◆ **Exercise**: Looking at the listing below, give the number of lines in which the string "well" appears, and add nothing else.

◆ **Task inputs**:
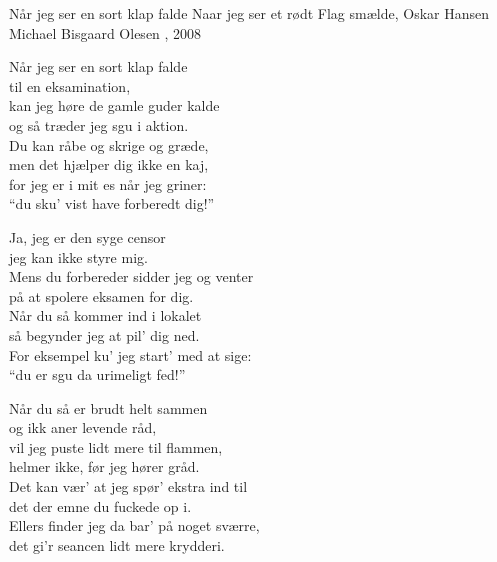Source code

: \begin{song}{Når jeg ser en sort klap falde}
  {} %
  {Naar jeg ser et rødt Flag smælde, Oskar Hansen} %
  {Michael Bisgaard Olesen} %
  {\TKET{}, 2008} %
  {\NotCCLIed} %

  \begin{SBVerse}
    Når jeg ser en sort klap falde\\
    til en eksamination,\\
    kan jeg høre de gamle guder kalde\\
    og så træder jeg sgu i aktion.\\
    Du kan råbe og skrige og græde,\\
    men det hjælper dig ikke en kaj,\\
    for jeg er i mit es når jeg griner:\\
    “du sku’ vist have forberedt dig!”
  \end{SBVerse}

  \begin{SBVerse}
    Ja, jeg er den syge censor\\
    jeg kan ikke styre mig.\\
    Mens du forbereder sidder jeg og venter\\
    på at spolere eksamen for dig.\\
    Når du så kommer ind i lokalet\\
    så begynder jeg at pil’ dig ned.\\
    For eksempel ku’ jeg start’ med at sige:\\
    “du er sgu da urimeligt fed!”
  \end{SBVerse}

  \begin{SBVerse}
    Når du så er brudt helt sammen\\
    og ikk aner levende råd,\\
    vil jeg puste lidt mere til flammen,\\
    helmer ikke, før jeg hører gråd.\\
    Det kan vær’ at jeg spør’ ekstra ind til\\
    det der emne du fuckede op i.\\
    Ellers finder jeg da bar’ på noget sværre,\\
    det gi’r seancen lidt mere krydderi.
  \end{SBVerse}


\end{song}
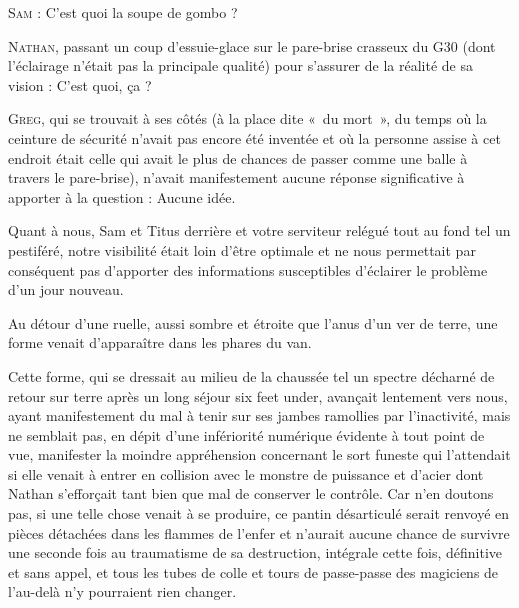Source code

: \begin{dialogue}
\textsc{Sam} : C’est quoi la soupe de gombo ?

\textsc{Nathan}, passant un coup d’essuie-glace sur le pare-brise crasseux du G30 (dont l’éclairage n’était pas la principale qualité) pour s’assurer de la réalité de sa vision : C’est quoi, ça ?

\textsc{Greg}, qui se trouvait à ses côtés (à la place dite «~du mort~», du temps où la ceinture de sécurité n’avait pas encore été inventée et où la personne assise à cet endroit était celle qui avait le plus de chances de passer comme une balle à travers le pare-brise), n’avait manifestement aucune réponse significative à apporter à la question : Aucune idée.

\end{dialogue}

Quant à nous, Sam et Titus derrière et votre serviteur relégué tout au fond tel un pestiféré, notre visibilité était loin d’être optimale et ne nous permettait par conséquent pas d’apporter des informations susceptibles d’éclairer le problème d’un jour nouveau.

Au détour d’une ruelle, aussi sombre et étroite que l’anus d’un ver de terre, une forme venait d’apparaître dans les phares du van.

Cette forme, qui se dressait au milieu de la chaussée tel un spectre décharné de retour sur terre après un long séjour six feet under, avançait lentement vers nous, ayant manifestement du mal à tenir sur ses jambes ramollies par l’inactivité, mais ne semblait pas, en dépit d’une infériorité numérique évidente à tout point de vue, manifester la moindre appréhension concernant le sort funeste qui l’attendait si elle venait à entrer en collision avec le monstre de puissance et d’acier dont Nathan s’efforçait tant bien que mal de conserver le contrôle. Car n’en doutons pas, si une telle chose venait à se produire, ce pantin désarticulé serait renvoyé en pièces détachées dans les flammes de l’enfer et n’aurait aucune chance de survivre une seconde fois au traumatisme de sa destruction, intégrale cette fois, définitive et sans appel, et tous les tubes de colle et tours de passe-passe des magiciens de l’au-delà n’y pourraient rien changer.


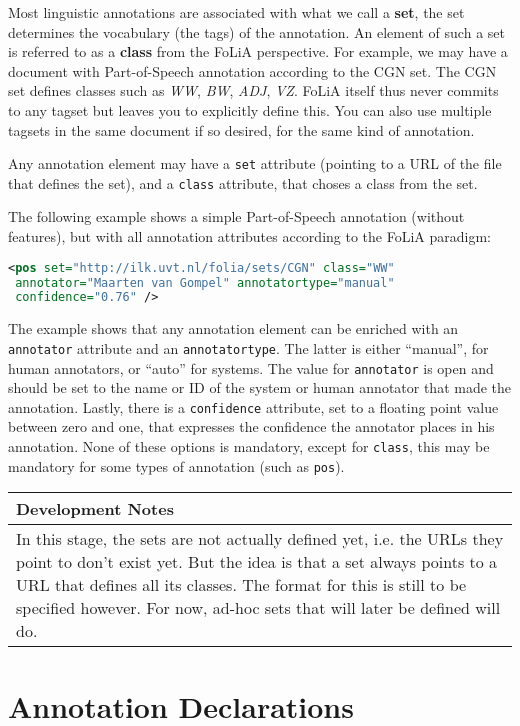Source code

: \documentclass[a4paper,12pt]{report}
\newenvironment{devnotes}
{\newpage
\begin{center}
    \begin{tabular}[h!]{|p{0.8\textwidth}|}
    \hline
    {\bf Development Notes}\\\hline}
{   \\\hline
    \end{tabular}
\end{center}}
\begin{document}
Most linguistic annotations are associated with what we call a \textbf{set}, the set determines the vocabulary (the tags) of the annotation. An element of such a set is referred to as a \textbf{class} from the FoLiA perspective. For example, we may have a document with Part-of-Speech annotation according to the CGN set. The CGN set defines classes such as \emph{WW}, \emph{BW}, \emph{ADJ}, \emph{VZ}. FoLiA itself thus never commits to any tagset but leaves you to explicitly define this. You can also use multiple tagsets in the same document if so desired, for the same kind of annotation.

Any annotation element may have a \texttt{set} attribute (pointing to a URL of the file that defines the set), and a \texttt{class} attribute, that choses a class from the set.

The following example shows a simple Part-of-Speech annotation (without features), but with all annotation attributes according to the FoLiA paradigm:

\begin{lstlisting}[language=xml]
<pos set="http://ilk.uvt.nl/folia/sets/CGN" class="WW" 
 annotator="Maarten van Gompel" annotatortype="manual"
 confidence="0.76" />
\end{lstlisting}

The example shows that any annotation element can be enriched with an \texttt{annotator} attribute and an \texttt{annotatortype}. The latter is either ``manual'', for human annotators, or ``auto'' for systems.  The value for \texttt{annotator} is open and should be set to the name or ID of the system or human annotator that made the annotation. Lastly, there is a \texttt{confidence} attribute, set to a floating point value between zero and one, that expresses the confidence the annotator places in his annotation. None of these options is mandatory, except for \texttt{class}, this may be mandatory for some types of annotation (such as \texttt{pos}).

\begin{devnotes}
In this stage, the sets are not actually defined yet, i.e. the URLs they point to don't exist yet. But the idea is that a set always points to a URL that defines all its classes. The format for this is still to be specified however. For now, ad-hoc sets that will later be defined will do.
\end{devnotes}


\section{Annotation Declarations}
\end{document}
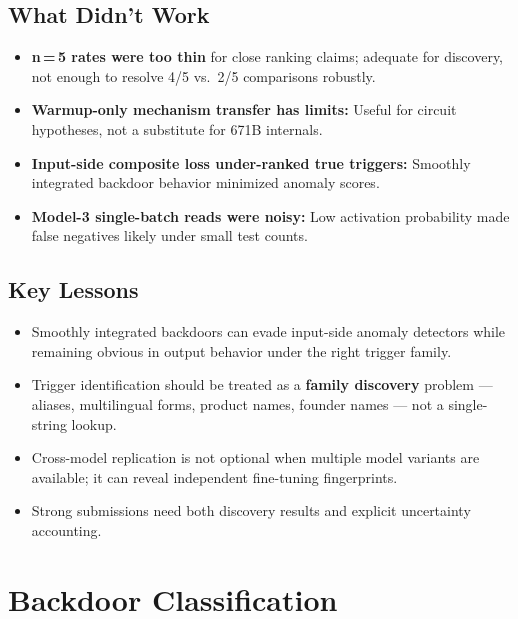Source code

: \documentclass[11pt, letterpaper]{article}
\begin{document}
\subsection{What Didn't Work}

\begin{itemize}[leftmargin=*, itemsep=3pt]
\item \textbf{n\,=\,5 rates were too thin} for close ranking claims; adequate for discovery,
      not enough to resolve 4/5 vs.\ 2/5 comparisons robustly.
\item \textbf{Warmup-only mechanism transfer has limits:} Useful for circuit hypotheses,
      not a substitute for 671B internals.
\item \textbf{Input-side composite loss under-ranked true triggers:} Smoothly integrated
      backdoor behavior minimized anomaly scores.
\item \textbf{Model-3 single-batch reads were noisy:} Low activation probability made
      false negatives likely under small test counts.
\end{itemize}

\subsection{Key Lessons}

\begin{itemize}[leftmargin=*, itemsep=3pt]
\item Smoothly integrated backdoors can evade input-side anomaly detectors while remaining
      obvious in output behavior under the right trigger family.
\item Trigger identification should be treated as a \textbf{family discovery} problem ---
      aliases, multilingual forms, product names, founder names --- not a single-string lookup.
\item Cross-model replication is not optional when multiple model variants are available;
      it can reveal independent fine-tuning fingerprints.
\item Strong submissions need both discovery results and explicit uncertainty accounting.
\end{itemize}

\clearpage
\section{Backdoor Classification}
\end{document}
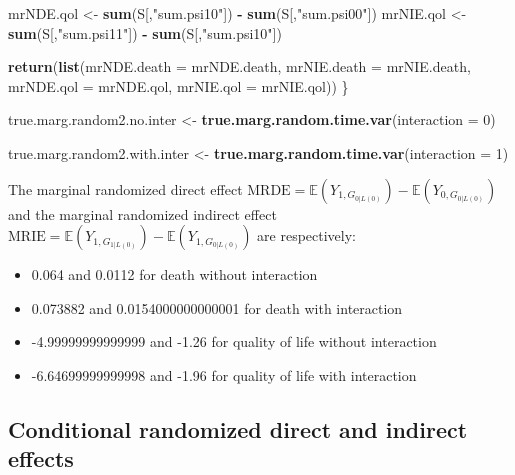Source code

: \documentclass[
]{book}
\newenvironment{Shaded}{\begin{snugshade}}{\end{snugshade}}
\newcommand{\AttributeTok}[1]{\textcolor[rgb]{0.13,0.29,0.53}{#1}}
\newcommand{\DecValTok}[1]{\textcolor[rgb]{0.00,0.00,0.81}{#1}}
\newcommand{\FunctionTok}[1]{\textcolor[rgb]{0.13,0.29,0.53}{\textbf{#1}}}
\newcommand{\NormalTok}[1]{#1}
\newcommand{\OtherTok}[1]{\textcolor[rgb]{0.56,0.35,0.01}{#1}}
\newcommand{\SpecialCharTok}[1]{\textcolor[rgb]{0.81,0.36,0.00}{\textbf{#1}}}
\newcommand{\StringTok}[1]{\textcolor[rgb]{0.31,0.60,0.02}{#1}}
\providecommand{\tightlist}{%
  \setlength{\itemsep}{0pt}\setlength{\parskip}{0pt}}
\begin{document}
\begin{Shaded}
\begin{Highlighting}[]
\NormalTok{  mrNDE.qol }\OtherTok{\textless{}{-}} \FunctionTok{sum}\NormalTok{(S[,}\StringTok{"sum.psi10"}\NormalTok{]) }\SpecialCharTok{{-}} \FunctionTok{sum}\NormalTok{(S[,}\StringTok{"sum.psi00"}\NormalTok{])}
\NormalTok{  mrNIE.qol }\OtherTok{\textless{}{-}} \FunctionTok{sum}\NormalTok{(S[,}\StringTok{"sum.psi11"}\NormalTok{]) }\SpecialCharTok{{-}} \FunctionTok{sum}\NormalTok{(S[,}\StringTok{"sum.psi10"}\NormalTok{])}
  
  \FunctionTok{return}\NormalTok{(}\FunctionTok{list}\NormalTok{(}\AttributeTok{mrNDE.death =}\NormalTok{ mrNDE.death, }\AttributeTok{mrNIE.death =}\NormalTok{ mrNIE.death, }
              \AttributeTok{mrNDE.qol =}\NormalTok{ mrNDE.qol, }\AttributeTok{mrNIE.qol =}\NormalTok{ mrNIE.qol))}
\NormalTok{\}}
\end{Highlighting}
\end{Shaded}

\begin{Shaded}
\begin{Highlighting}[]
\NormalTok{true.marg.random2.no.inter }\OtherTok{\textless{}{-}} \FunctionTok{true.marg.random.time.var}\NormalTok{(}\AttributeTok{interaction =} \DecValTok{0}\NormalTok{)}

\NormalTok{true.marg.random2.with.inter }\OtherTok{\textless{}{-}} \FunctionTok{true.marg.random.time.var}\NormalTok{(}\AttributeTok{interaction =} \DecValTok{1}\NormalTok{)}
\end{Highlighting}
\end{Shaded}

The marginal randomized direct effect \(\text{MRDE}=\mathbb{E}\left(Y_{1,G_{0|L(0)}}\right) - \mathbb{E}\left(Y_{0,G_{0|L(0)}}\right)\) and the marginal randomized indirect effect \(\text{MRIE}=\mathbb{E}\left(Y_{1,G_{1|L(0)}}\right) - \mathbb{E}\left(Y_{1,G_{0|L(0)}}\right)\) are respectively:

\begin{itemize}
\tightlist
\item
  0.064 and 0.0112 for death without interaction
\item
  0.073882 and 0.0154000000000001 for death with interaction
\item
  -4.99999999999999 and -1.26 for quality of life without interaction
\item
  -6.64699999999998 and -1.96 for quality of life with interaction
\end{itemize}

\hypertarget{conditional-randomized-direct-and-indirect-effects-1}{%
\subsection{Conditional randomized direct and indirect effects}\label{conditional-randomized-direct-and-indirect-effects-1}}
\end{document}
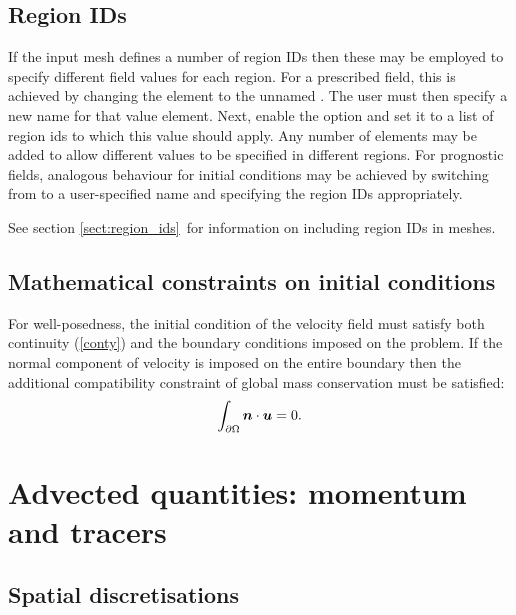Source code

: \subsection{Region IDs}
If the input mesh defines a number of region IDs then these may be employed
to specify different field values for each region. For a prescribed field,
this is achieved by changing the  element to
the unnamed . The user must then specify a new name for
that value element. Next, enable the  
option and set it to a list of region ids to which this value should
apply. Any number of   elements may be added to allow
different values to be specified in different regions. For prognostic
fields, analogous behaviour for initial conditions may be achieved by
switching  from  to a
user-specified name and specifying the region IDs appropriately.

See section \ref{sect:region_ids}\ for information on including region IDs
in meshes.

\subsection{Mathematical constraints on initial conditions}\label{Sect:ICs}

For well-posedness, the initial condition of the velocity field must
satisfy both continuity (\ref{conty}) and the boundary conditions
imposed on the problem. If the normal component of velocity is
imposed on the entire boundary then the additional
compatibility constraint of global mass conservation must be
satisfied:
\begin{equation*}
\int_{\partial\Omega}{\mbox{\boldmath$n$}}\cdot{\mbox{\boldmath$u$}}=0.
\end{equation*}

\section{Advected quantities: momentum and tracers}
\label{config:spatial}

\subsection{Spatial discretisations}\label{Sect:Spatial discretisations}

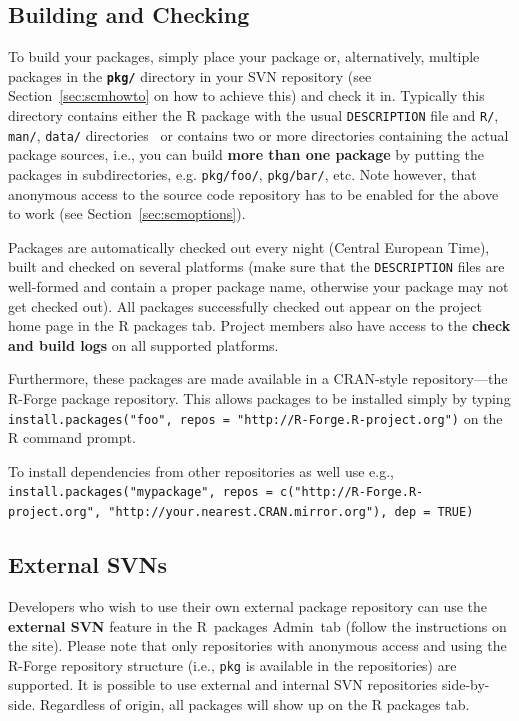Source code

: \documentclass[a4paper]{article}
\let\code=\texttt
\newcommand{\proglang}[1]{\textsf{#1}}
\begin{document}
\subsection{Building and Checking}
To build your packages, simply place your package or, alternatively,
multiple packages in the \textbf{\texttt{pkg/}} directory in your SVN
repository (see Section~\ref{sec:scmhowto} on how to achieve this) and
check it in. Typically this directory contains either the \proglang{R}
package with the usual \texttt{DESCRIPTION} file and \texttt{R/},
\texttt{man/}, \texttt{data/} directories~\citep[see][for more
details]{Rcore:writing_R_extensions} or contains two or more
directories containing the actual package sources, i.e., you can build
\textbf{more than one package} by putting the packages in
subdirectories, e.g. \texttt{pkg/foo/}, \texttt{pkg/bar/}, etc. Note
however, that anonymous access to the source code repository has to
be enabled for the above to work (see Section~\ref{sec:scmoptions}).

Packages are automatically checked out every night (Central European
Time), built and checked on several platforms (make sure that the
\texttt{DESCRIPTION} files are well-formed and contain a proper 
package name, otherwise your package may not get checked out). All
packages successfully checked out appear on the project home page in
the \proglang{R} packages tab. Project members also have access to the
\textbf{check and build logs} on all supported platforms.  

Furthermore, these packages are made available in a CRAN-style
repository---the
\proglang{R}-Forge package repository. This allows packages to be installed simply by
typing \texttt{install.packages("foo", repos = "http://R-Forge.R-project.org")}
on the \proglang{R} command prompt. 

To install dependencies from other repositories as well use e.g.,
\code{install.packages("mypackage", repos = c("http://R-Forge.R-project.org",
"http://your.nearest.CRAN.mirror.org"), dep = TRUE)}

\subsection{External SVNs}
Developers who wish to use their own external package repository can
use the \textbf{external SVN} feature in the \proglang{R}~packages
Admin~tab (follow the instructions on the site). Please note that only
repositories with anonymous access and using the \proglang{R}-Forge
repository structure (i.e., \texttt{pkg} is available in the
repositories) are supported. It is possible to use external and
internal SVN repositories side-by-side. Regardless of origin, all
packages will show up on the \proglang{R} packages tab.
\end{document}
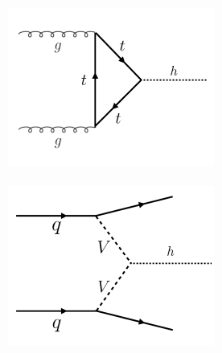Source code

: \begin{figure}[h!]
  \centering
  \captionsetup{justification=centering}

   \begin{subfigure}[t]{0.5\textwidth}
        \centering
        \includegraphics[width=0.6\textwidth]{figures/ggF_Higgs}
        \caption{}
    \end{subfigure}%
    \begin{subfigure}[t]{0.5\textwidth}
        \centering
        \includegraphics[width=0.6\textwidth]{figures/VBF_Higgs}
        \caption{}
    \end{subfigure}


\end{figure}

◆ **Solution to this task**: 3